Section 5. Bilans, leçons et commémorations du séisme

3. La commémoration organisée par les initiatives civiles

Après avoir parlé de la position du gouvernement et de la presse, il convient d’évoquer la façon dont la commémoration du 17 août a été perçue et vécue au niveau individuel, bien entendu surtout par les victimes du séisme. Les raisons qui ont rendu cette catastrophe différente par rapport à d’autres survenues dans le passé (un relatif changement de perception des catastrophes dans la société au sens de sortie du fatalisme, l’ampleur de la catastrophe et sa couverture médiatique, les particularités de la zone touchée et celles des populations y demeurant…) l’ont rendu différente dans sa prise en charge par la mémoire collective aussi. Pour la première fois, des cérémonies de commémoration ont été organisées pour les victimes d’une catastrophe en Turquie et ce presque sans aucune contribution des autorités.
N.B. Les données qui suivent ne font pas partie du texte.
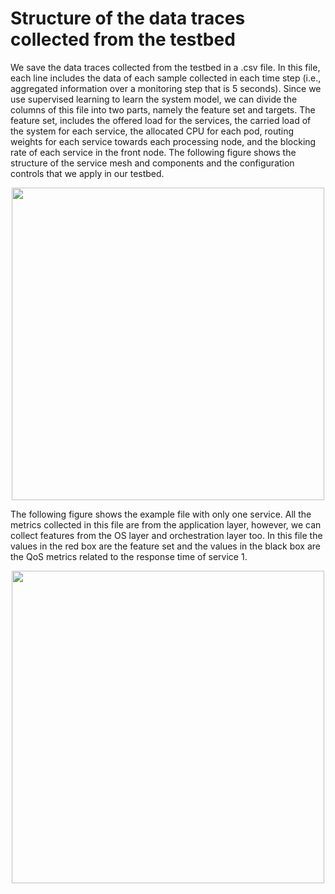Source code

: # Structure of the data traces collected from the testbed

We save the data traces collected from the testbed in a .csv file. 
In this file, each line includes the data of each sample collected in each time step (i.e., aggregated information over a monitoring step that is 5 seconds).
Since we use supervised learning to learn the system model, we can divide the columns of this file into two parts, namely the feature set and targets. The feature set, includes the offered load for the services, the carried load of the system for each service, the allocated CPU for each pod, routing weights for each service towards each processing node, and the blocking rate of each service in the front node. The following figure shows the structure of the service mesh and components and the configuration controls that we apply in our testbed. 

<p align="center">
<img src="https://github.com/foroughsh/online_policy_adaptation_using_rollout/blob/main/documentation/usecase_graph%20(3).png" width="500"/>
</p>

The following figure shows the example file with only one service. All the metrics collected in this file are from the application layer, however, we can collect features from the OS layer and orchestration layer too. In this file the values in the red box are the feature set and the values in the black box are the QoS metrics related to the response time of service 1.

<p align="center">
<img src="https://github.com/foroughsh/online_policy_adaptation_using_rollout/blob/main/documentation/data_structure.png" width="500"/>
</p>
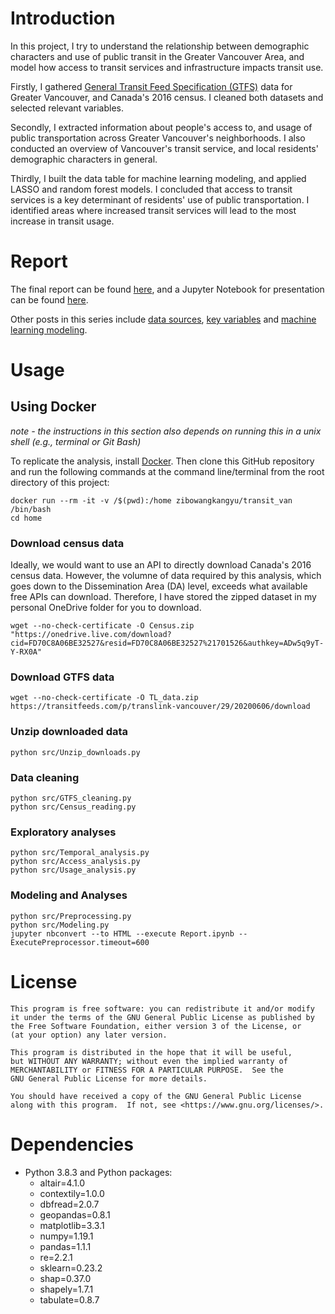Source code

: # Introduction

In this project, I try to understand the relationship between demographic characters and use of public transit in the Greater Vancouver Area, and model how access to transit services and infrastructure impacts transit use.

Firstly, I gathered [General Transit Feed Specification (GTFS)](https://gtfs.org/) data for Greater Vancouver, and Canada's 2016 census. I cleaned both datasets and selected relevant variables.

Secondly, I extracted information about people's access to, and usage of public transportation across Greater Vancouver's neighborhoods. I also conducted an overview of Vancouver's transit service, and local residents' demographic characters in general.

Thirdly, I built the data table for machine learning modeling, and applied LASSO and random forest models. I concluded that access to transit services is a key determinant of residents' use of public transportation. I identified areas where increased transit services will lead to the most increase in transit usage.

# Report

The final report can be found [here](https://zibowangkangyu.github.io/Vancouver_transit4/), and a Jupyter Notebook for presentation can be found [here](https://nbviewer.jupyter.org/github/ZIBOWANGKANGYU/Vancouver_transit/blob/master/Report.ipynb). 

Other posts in this series include [data sources](https://zibowangkangyu.github.io/Vancouver_transit1/), [key variables](https://zibowangkangyu.github.io/Vancouver_transit2/) and [machine learning modeling](https://zibowangkangyu.github.io/Vancouver_transit3/). 

# Usage

## Using Docker

*note - the instructions in this section also depends on running this in
a unix shell (e.g., terminal or Git Bash)*

To replicate the analysis, install
[Docker](https://www.docker.com/get-started). Then clone this GitHub
repository and run the following commands at the command line/terminal
from the root directory of this project:

    docker run --rm -it -v /$(pwd):/home zibowangkangyu/transit_van /bin/bash
    cd home

### Download census data

Ideally, we would want to use an API to directly download Canada's 2016 census data. However, the volumne of data required by this analysis, which goes down to the Dissemination Area (DA) level, exceeds what available free APIs can download. Therefore, I have stored the zipped dataset in my personal OneDrive folder for you to download. 

    wget --no-check-certificate -O Census.zip "https://onedrive.live.com/download?cid=FD70C8A06BE32527&resid=FD70C8A06BE32527%21701526&authkey=ADw5q9yT-Y-RX0A"

### Download GTFS data

    wget --no-check-certificate -O TL_data.zip https://transitfeeds.com/p/translink-vancouver/29/20200606/download    

### Unzip downloaded data

    python src/Unzip_downloads.py

### Data cleaning

    python src/GTFS_cleaning.py
    python src/Census_reading.py

### Exploratory analyses

    python src/Temporal_analysis.py
    python src/Access_analysis.py
    python src/Usage_analysis.py

### Modeling and Analyses

    python src/Preprocessing.py
    python src/Modeling.py
    jupyter nbconvert --to HTML --execute Report.ipynb --ExecutePreprocessor.timeout=600

# License

    This program is free software: you can redistribute it and/or modify
    it under the terms of the GNU General Public License as published by
    the Free Software Foundation, either version 3 of the License, or
    (at your option) any later version.

    This program is distributed in the hope that it will be useful,
    but WITHOUT ANY WARRANTY; without even the implied warranty of
    MERCHANTABILITY or FITNESS FOR A PARTICULAR PURPOSE.  See the
    GNU General Public License for more details.

    You should have received a copy of the GNU General Public License
    along with this program.  If not, see <https://www.gnu.org/licenses/>.
    
# Dependencies

  - Python 3.8.3 and Python packages:
      - altair=4.1.0
      - contextily=1.0.0
      - dbfread=2.0.7
      - geopandas=0.8.1
      - matplotlib=3.3.1
      - numpy=1.19.1
      - pandas=1.1.1
      - re=2.2.1
      - sklearn=0.23.2
      - shap=0.37.0
      - shapely=1.7.1
      - tabulate=0.8.7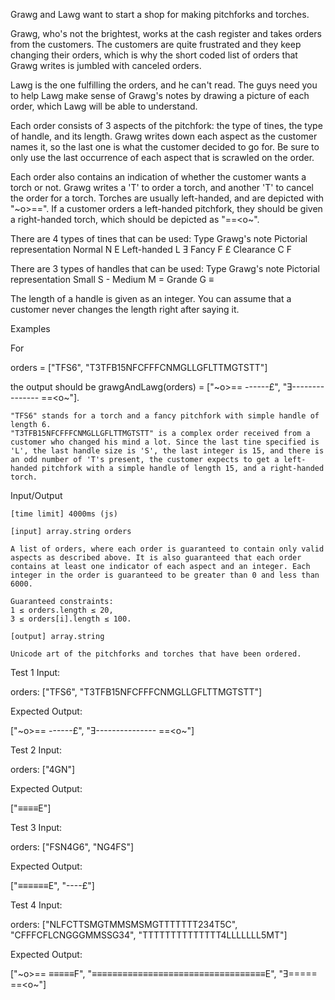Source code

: ﻿Grawg and Lawg want to start a shop for making pitchforks and torches.

Grawg, who's not the brightest, works at the cash register and takes orders from the customers. The customers are quite frustrated and they keep changing their orders, which is why the short coded list of orders that Grawg writes is jumbled with canceled orders.

Lawg is the one fulfilling the orders, and he can't read. The guys need you to help Lawg make sense of Grawg's notes by drawing a picture of each order, which Lawg will be able to understand.

Each order consists of 3 aspects of the pitchfork: the type of tines, the type of handle, and its length. Grawg writes down each aspect as the customer names it, so the last one is what the customer decided to go for. Be sure to only use the last occurrence of each aspect that is scrawled on the order.

Each order also contains an indication of whether the customer wants a torch or not. Grawg writes a 'T' to order a torch, and another 'T' to cancel the order for a torch. Torches are usually left-handed, and are depicted with "~o>==". If a customer orders a left-handed pitchfork, they should be given a right-handed torch, which should be depicted as "==<o~".

There are 4 types of tines that can be used:
Type 	Grawg's note 	Pictorial representation
Normal 	N 	E
Left-handed 	L 	Ǝ
Fancy 	F 	£
Clearance 	C 	F

There are 3 types of handles that can be used:
Type 	Grawg's note 	Pictorial representation
Small 	S 	-
Medium 	M 	=
Grande 	G 	≡

The length of a handle is given as an integer. You can assume that a customer never changes the length right after saying it.

Examples

For

orders = ["TFS6", 
          "T3TFB15NFCFFFCNMGLLGFLTTMGTSTT"]

the output should be
grawgAndLawg(orders) = ["~o>== ------£", "Ǝ--------------- ==<o~"].

    "TFS6" stands for a torch and a fancy pitchfork with simple handle of length 6.
    "T3TFB15NFCFFFCNMGLLGFLTTMGTSTT" is a complex order received from a customer who changed his mind a lot. Since the last tine specified is 'L', the last handle size is 'S', the last integer is 15, and there is an odd number of 'T's present, the customer expects to get a left-handed pitchfork with a simple handle of length 15, and a right-handed torch.

Input/Output

    [time limit] 4000ms (js)

    [input] array.string orders

    A list of orders, where each order is guaranteed to contain only valid aspects as described above. It is also guaranteed that each order contains at least one indicator of each aspect and an integer. Each integer in the order is guaranteed to be greater than 0 and less than 6000.

    Guaranteed constraints:
    1 ≤ orders.length ≤ 20,
    3 ≤ orders[i].length ≤ 100.

    [output] array.string

    Unicode art of the pitchforks and torches that have been ordered.


Test 1
Input:

orders: ["TFS6", 
 "T3TFB15NFCFFFCNMGLLGFLTTMGTSTT"]

Expected Output:

["~o>== ------£", 
 "Ǝ--------------- ==<o~"]


Test 2
Input:

orders: ["4GN"]

Expected Output:

["≡≡≡≡E"]


Test 3
Input:

orders: ["FSN4G6", 
 "NG4FS"]

Expected Output:

["≡≡≡≡≡≡E", 
 "----£"]


Test 4
Input:

orders: ["NLFCTTSMGTMMSMSMGTTTTTTT234T5C", 
 "CFFFCFLCNGGGMMSSG34", 
 "TTTTTTTTTTTTTT4LLLLLLL5MT"]

Expected Output:

["~o>== ≡≡≡≡≡F", 
 "≡≡≡≡≡≡≡≡≡≡≡≡≡≡≡≡≡≡≡≡≡≡≡≡≡≡≡≡≡≡≡≡≡≡E", 
 "Ǝ===== ==<o~"]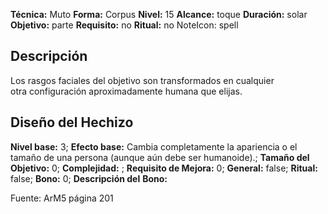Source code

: 
**Técnica:** Muto
**Forma:** Corpus
**Nivel:** 15
**Alcance:** toque 
**Duración:** solar  
**Objetivo:** parte
**Requisito:** no
**Ritual:** no
NoteIcon: spell




## Descripción 
<p>Los rasgos faciales del objetivo son transformados en cualquier otra configuración aproximadamente humana que elijas.</p>

## Diseño del Hechizo 

**Nivel base:** 3; **Efecto base:** Cambia completamente la apariencia o el tamaño de una persona (aunque aún debe ser humanoide).;  **Tamaño del **Objetivo:**** 0; **Complejidad:** ; **Requisito de Mejora:** 0; **General:** false; **Ritual:** false; **Bono:** 0; **Descripción del** **Bono:** 

Fuente: ArM5 página 201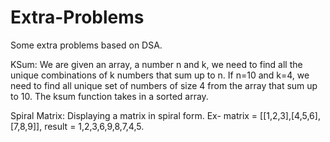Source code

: # Extra-Problems
Some extra problems based on DSA.

KSum: We are given an array, a number n and k, we need to find all the unique combinations of k numbers that sum up to n. If n=10 and k=4, we need to find all unique set of 
numbers of size 4 from the array that sum up to 10. The ksum function takes in a sorted array.

Spiral Matrix: Displaying a matrix in spiral form. Ex- matrix = [[1,2,3],[4,5,6],[7,8,9]], result = 1,2,3,6,9,8,7,4,5.
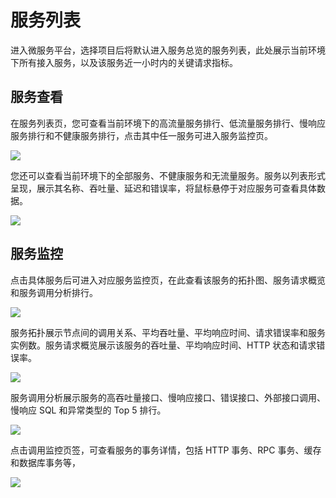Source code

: # 服务列表

进入微服务平台，选择项目后将默认进入服务总览的服务列表，此处展示当前环境下所有接入服务，以及该服务近一小时内的关键请求指标。

## 服务查看

在服务列表页，您可查看当前环境下的高流量服务排行、低流量服务排行、慢响应服务排行和不健康服务排行，点击其中任一服务可进入服务监控页。

![](http://terminus-paas.oss-cn-hangzhou.aliyuncs.com/paas-doc/2021/12/31/b320a4e3-dc30-45fe-a63e-80688577ed92.png)

您还可以查看当前环境下的全部服务、不健康服务和无流量服务。服务以列表形式呈现，展示其名称、吞吐量、延迟和错误率，将鼠标悬停于对应服务可查看具体数据。

![](http://terminus-paas.oss-cn-hangzhou.aliyuncs.com/paas-doc/2022/01/29/fbb2a81c-2f4e-4bca-bd6d-1eb62795fc29.png)

## 服务监控

点击具体服务后可进入对应服务监控页，在此查看该服务的拓扑图、服务请求概览和服务调用分析排行。

![](http://terminus-paas.oss-cn-hangzhou.aliyuncs.com/paas-doc/2022/01/29/52cade83-248d-4bd0-b351-a57645525862.png)

服务拓扑展示节点间的调用关系、平均吞吐量、平均响应时间、请求错误率和服务实例数。服务请求概览展示该服务的吞吐量、平均响应时间、HTTP 状态和请求错误率。

![](http://terminus-paas.oss-cn-hangzhou.aliyuncs.com/paas-doc/2021/12/31/4c7c2ad2-6c25-4696-9cc1-c44de92a4ffe.png)

服务调用分析展示服务的高吞吐量接口、慢响应接口、错误接口、外部接口调用、慢响应 SQL 和异常类型的 Top 5 排行。

![](http://terminus-paas.oss-cn-hangzhou.aliyuncs.com/paas-doc/2021/12/31/1ea6d3b3-8860-4be4-808e-1b24f3796cbf.png)

点击调用监控页签，可查看服务的事务详情，包括 HTTP 事务、RPC 事务、缓存和数据库事务等，

![](http://terminus-paas.oss-cn-hangzhou.aliyuncs.com/paas-doc/2022/02/23/68a7fbe8-6100-4358-8251-08e43f547136.png)

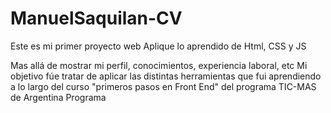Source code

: # ManuelSaquilan-CV

Este es mi primer proyecto web
Aplique lo aprendido de Html, CSS y JS

Mas allá de mostrar mi perfil, conocimientos, experiencia laboral, etc
Mi objetivo fúe tratar de aplicar las distintas herramientas que fui aprendiendo a lo largo del curso "primeros pasos en Front End"
del programa TIC-MAS de Argentina Programa
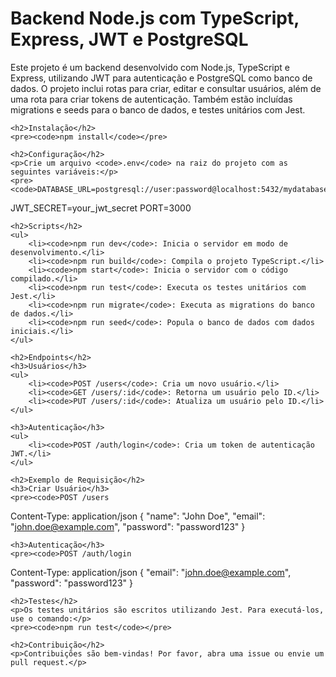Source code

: <!DOCTYPE html>
<html lang="en">
<head>
    <meta charset="UTF-8">
    <meta name="viewport" content="width=device-width, initial-scale=1.0">
</head>
<body>
    <h1>Backend Node.js com TypeScript, Express, JWT e PostgreSQL</h1>
    <p>Este projeto é um backend desenvolvido com Node.js, TypeScript e Express, utilizando JWT para autenticação e PostgreSQL como banco de dados. O projeto inclui rotas para criar, editar e consultar usuários, além de uma rota para criar tokens de autenticação. Também estão incluídas migrations e seeds para o banco de dados, e testes unitários com Jest.</p>
    
    <h2>Instalação</h2>
    <pre><code>npm install</code></pre>
    
    <h2>Configuração</h2>
    <p>Crie um arquivo <code>.env</code> na raiz do projeto com as seguintes variáveis:</p>
    <pre><code>DATABASE_URL=postgresql://user:password@localhost:5432/mydatabase
JWT_SECRET=your_jwt_secret
PORT=3000
</code></pre>
    
    <h2>Scripts</h2>
    <ul>
        <li><code>npm run dev</code>: Inicia o servidor em modo de desenvolvimento.</li>
        <li><code>npm run build</code>: Compila o projeto TypeScript.</li>
        <li><code>npm start</code>: Inicia o servidor com o código compilado.</li>
        <li><code>npm run test</code>: Executa os testes unitários com Jest.</li>
        <li><code>npm run migrate</code>: Executa as migrations do banco de dados.</li>
        <li><code>npm run seed</code>: Popula o banco de dados com dados iniciais.</li>
    </ul>
    
    <h2>Endpoints</h2>
    <h3>Usuários</h3>
    <ul>
        <li><code>POST /users</code>: Cria um novo usuário.</li>
        <li><code>GET /users/:id</code>: Retorna um usuário pelo ID.</li>
        <li><code>PUT /users/:id</code>: Atualiza um usuário pelo ID.</li>
    </ul>
    
    <h3>Autenticação</h3>
    <ul>
        <li><code>POST /auth/login</code>: Cria um token de autenticação JWT.</li>
    </ul>
    
    <h2>Exemplo de Requisição</h2>
    <h3>Criar Usuário</h3>
    <pre><code>POST /users
Content-Type: application/json
{
    "name": "John Doe",
    "email": "john.doe@example.com",
    "password": "password123"
}</code></pre>
    
    <h3>Autenticação</h3>
    <pre><code>POST /auth/login
Content-Type: application/json
{
    "email": "john.doe@example.com",
    "password": "password123"
}</code></pre>
    
    <h2>Testes</h2>
    <p>Os testes unitários são escritos utilizando Jest. Para executá-los, use o comando:</p>
    <pre><code>npm run test</code></pre>
    
    <h2>Contribuição</h2>
    <p>Contribuições são bem-vindas! Por favor, abra uma issue ou envie um pull request.</p>
</body>
</html>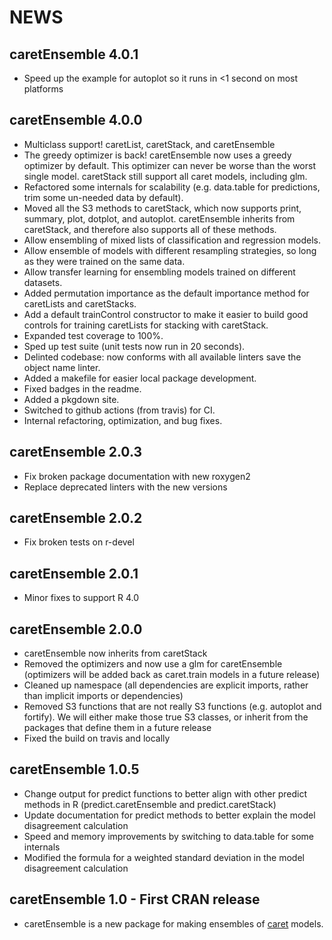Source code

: # NEWS 

## caretEnsemble 4.0.1
- Speed up the example for autoplot so it runs in <1 second on most platforms

## caretEnsemble 4.0.0
- Multiclass support! caretList, caretStack, and caretEnsemble 
- The greedy optimizer is back! caretEnsemble now uses a greedy optimizer by default. This optimizer can never be worse than the worst single model. caretStack still support all caret models, including glm.
- Refactored some internals for scalability (e.g. data.table for predictions, trim some un-needed data by default).
- Moved all the S3 methods to caretStack, which now supports print, summary, plot, dotplot, and autoplot. caretEnsemble inherits from caretStack, and therefore also supports all of these methods.
- Allow ensembling of mixed lists of classification and regression models.
- Allow ensemble of models with different resampling strategies, so long as they were trained on the same data.
- Allow transfer learning for ensembling models trained on different datasets.
- Added permutation importance as the default importance method for caretLists and caretStacks.
- Add a default trainControl constructor to make it easier to build good controls for training caretLists for stacking with caretStack.
- Expanded test coverage to 100%.
- Sped up test suite (unit tests now run in 20 seconds).
- Delinted codebase: now conforms with all available linters save the object name linter.
- Added a makefile for easier local package development.
- Fixed badges in the readme.
- Added a pkgdown site.
- Switched to github actions (from travis) for CI.
- Internal refactoring, optimization, and bug fixes.

## caretEnsemble 2.0.3
- Fix broken package documentation with new roxygen2
- Replace deprecated linters with the new versions

## caretEnsemble 2.0.2
- Fix broken tests on r-devel

## caretEnsemble 2.0.1
- Minor fixes to support R 4.0

## caretEnsemble 2.0.0
- caretEnsemble now inherits from caretStack
- Removed the optimizers and now use a glm for caretEnsemble (optimizers will be added back as caret.train models in a future release)
- Cleaned up namespace (all dependencies are explicit imports, rather than implicit imports or dependencies)
- Removed S3 functions that are not really S3 functions (e.g. autoplot and fortify). We will either make those true S3 classes, or inherit from the packages that define them in a future release
- Fixed the build on travis and locally

## caretEnsemble 1.0.5
- Change output for predict functions to better align with other predict methods 
in R (predict.caretEnsemble and predict.caretStack)
- Update documentation for predict methods to better explain the model disagreement 
calculation
- Speed and memory improvements by switching to data.table for some internals
- Modified the formula for a weighted standard deviation in the model disagreement 
calculation

## caretEnsemble 1.0 - First CRAN release
- caretEnsemble is a new package for making ensembles of [caret](https://CRAN.R-project.org/package=caret/) models.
D’ailleurs, les autorités politiques étaient pour « un retour à la normale » le plus vite possible, ce qui justifiait à leurs yeux l’inutilité de telles cérémonies : ce n’était plus la peine de démoraliser les citoyens, ni de critiquer l’État. Naturellement le gouvernement préférait, à l’occasion de l’anniversaire, mettre en avant « l’aspect reconstruction » que « l’aspect gestion de crise » ou « l’aspect prévention ». Néanmoins, lorsque des cérémonies et d’autres activités ont été organisées à l’initiative des victimes et de certaines ONG turques, les autorités ne sont pas intervenues. Probablement, parce qu’elles n’étaient pas en mesure de le faire : à ce moment-là, la question des séismes était encore une question très délicate, la société n’avait pas encore oublié la paralysie des services publics suite au séisme et le discours de « l’État paternel qui panse les plaies » n’avait (presque) plus de validité, vu le déroulement des travaux post-séisme engagés par de l’État. Par ailleurs les médias, pour lesquels la catastrophe constituait un cadre de critique sine qua non depuis un an, étaient ouvertement favorables à une commémoration « active ». Ils faisaient un effort visible pour montrer qu’ils « étaient avec les victimes », qu’ils « demandaient toujours le versement des comptes à leur nom » : comme en témoigne l’exemple du comité éditorial de Hürriyet qui a tenu sa réunion quotidien à Gölcük le 16 août 2000, sur un terrain où existait un bâtiment avant le 17 août 1999.469

Une quarantaine d’ONG turques, rassemblées sous le nom de « L’initiative du 17 août »470 ont organisé une campagne baptisée « Ne dors pas Turquie, moi je ne dors pas » et appelé les citoyens à « s’habiller de couleur noire, ne pas dormir, allumer les lumières et siffler dans des sifflets à 3h02 ».471 « L’initiative » était composée essentiellement des associations de victimes de tremblement de terre, d’une partie des associations de sauvetage (dont AKUT ne faisait pas partie) et d’autres ONG de tendance politique de gauche comme La Fondation pour l’Histoire, L’Association des Citoyens d’Helsinki, L’Association pour le soutien de la vie moderne, La Fondation des volontaires de l’éducation de Turquie… L’Association pour le soutien de la coordination civile contre la catastrophe figurait naturellement parmi les participants et elle jouait sans doute un rôle important dans l’organisation des travaux. Le groupe a fait une déclaration à la presse le 10 août pour donner son point de vue sur différents thèmes liés aux séismes de 1999, dans laquelle il suggérait aux citoyens plusieurs sortes de manifestations non-violentes, et comme nous l’avons vu, très symboliques : se vêtir de noir (couleur de deuil), allumer les lumières à 3h02 et faire du bruit (reproduire le moment du séisme d’une certaine façon)…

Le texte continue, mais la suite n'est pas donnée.